What Will Kash Patel Face When He Arrives At FBI HQ On January 20, 2025?
Restructuring The Bureau To Remedy What Ails It Or Turning It Into A Vehicle To Pursue The Malfactors Inside It And Other Aligned Agencies?
The FBI where Kash Patel is set to become Director is an agency that in many respects is unlike any other agency of the federal government. Some of what I explain below has been the subject of commentary by me on X, Spaces, podcasts, and other areas where I have written or commented. But I’ve never put it down in writing all in one place.
But the way the Bureau is structured and operates is largely unknown to the public at large, and the unique qualities that apply to it make understanding the structure and operation important in seeing what it is that Kash Patel will be facing.
Sometimes I’m reluctant to go too deep into the internal mechanics of the FBI because I never worked there. I was never part of the culture no matter how many Special Agents I worked with over 20+ years, or how many I remain in contact with to this day. Occasionally I’m the recipient of communications telling me I got something a little bit wrong, but generally I think I’ve stayed within the bumpers in describing the inner workings of the Bureau as an outsider with a front-row seat for 30+ years.

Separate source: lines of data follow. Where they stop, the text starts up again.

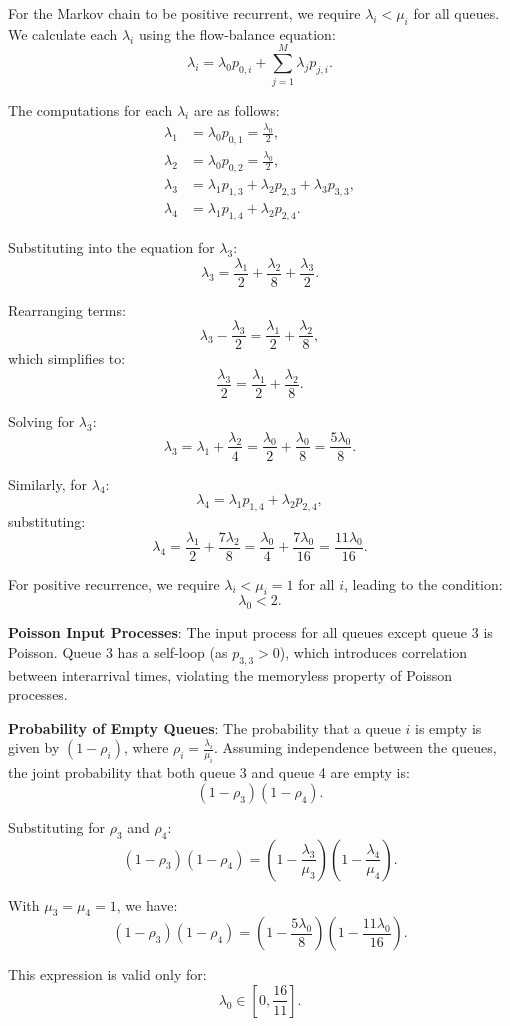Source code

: \begin{solution}
    For the Markov chain to be positive recurrent, we require $\lambda_i < \mu_i$ for all queues. We calculate each $\lambda_i$ using the flow-balance equation:
    \[
        \lambda_i = \lambda_0 p_{0,i} + \sum_{j=1}^M \lambda_j p_{j,i}.
    \]

    The computations for each $\lambda_i$ are as follows:
    \begin{align*}
        \lambda_1 & = \lambda_0 p_{0,1} = \frac{\lambda_0}{2}, \\
        \lambda_2 & = \lambda_0 p_{0,2} = \frac{\lambda_0}{2}, \\
        \lambda_3 & = \lambda_1 p_{1,3} + \lambda_2 p_{2,3} + \lambda_3 p_{3,3}, \\
        \lambda_4 & = \lambda_1 p_{1,4} + \lambda_2 p_{2,4}.
    \end{align*}

    Substituting into the equation for $\lambda_3$:
    \[
        \lambda_3 = \frac{\lambda_1}{2} + \frac{\lambda_2}{8} + \frac{\lambda_3}{2}.
    \]

    Rearranging terms:
    \[
        \lambda_3 - \frac{\lambda_3}{2} = \frac{\lambda_1}{2} + \frac{\lambda_2}{8},
    \]
    which simplifies to:
    \[
        \frac{\lambda_3}{2} = \frac{\lambda_1}{2} + \frac{\lambda_2}{8}.
    \]

    Solving for $\lambda_3$:
    \[
        \lambda_3 = \lambda_1 + \frac{\lambda_2}{4} = \frac{\lambda_0}{2} + \frac{\lambda_0}{8} = \frac{5\lambda_0}{8}.
    \]

    Similarly, for $\lambda_4$:
    \[
        \lambda_4 = \lambda_1 p_{1,4} + \lambda_2 p_{2,4},
    \]
    substituting:
    \[
        \lambda_4 = \frac{\lambda_1}{2} + \frac{7\lambda_2}{8} = \frac{\lambda_0}{4} + \frac{7\lambda_0}{16} = \frac{11\lambda_0}{16}.
    \]

    For positive recurrence, we require $\lambda_i < \mu_i = 1$ for all $i$, leading to the condition:
    \[
        \lambda_0 < 2.
    \]

    \textbf{Poisson Input Processes}: The input process for all queues except queue 3 is Poisson. Queue 3 has a self-loop (as $p_{3,3} > 0$), which introduces correlation between interarrival times, violating the memoryless property of Poisson processes.

    \textbf{Probability of Empty Queues}: The probability that a queue $i$ is empty is given by $(1 - \rho_i)$, where $\rho_i = \frac{\lambda_i}{\mu_i}$. Assuming independence between the queues, the joint probability that both queue 3 and queue 4 are empty is:
    \[
        (1 - \rho_3)(1 - \rho_4).
    \]

    Substituting for $\rho_3$ and $\rho_4$:
    \[
        (1 - \rho_3)(1 - \rho_4) = \left(1 - \frac{\lambda_3}{\mu_3}\right) \left(1 - \frac{\lambda_4}{\mu_4}\right).
    \]

    With $\mu_3 = \mu_4 = 1$, we have:
    \[
        (1 - \rho_3)(1 - \rho_4) = \left(1 - \frac{5\lambda_0}{8}\right) \left(1 - \frac{11\lambda_0}{16}\right).
    \]

    This expression is valid only for:
    \[
        \lambda_0 \in [0, \frac{16}{11}].
    \]
\end{solution}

Because nearly all of my interactions while at DOJ were with squad agents, my views of the Bureau tend to be SA-centric — and that means “anti-management” to a significant degree. There is — and always has been — a division between squad agents and FBI managers. An Agent’s job is an either-or proposition — you remain a working agent assigned to a “squad” with a particular area of enforcement as its priority, or you move into management and your day-to-day job involves overseeing and coordinating work done by Agents - while do almost none of that work yourself. The farther up the management ladder you climb, the farther away you get from the squads where the agents are doing the work, and the management work is “managing lower level managers.”
Over the past 11 years, after leaving DOJ, I’ve met and developed friendships with a few retired FBI senior managers. Included in the group are retired SACs — Special-Agents-In-Charge — all of whom occupied various management positions as they advanced in their careers, mostly in the 1990s and 2000s. Just about every one of them was out of the Bureau by 2012-2015, and each has similar recollections about what they saw happening in the way the Bureau changed internally in the two decades since 2000. All of them, without exception, lament what the Bureau has become — with the same refrain of “It wasn’t like that when I started.”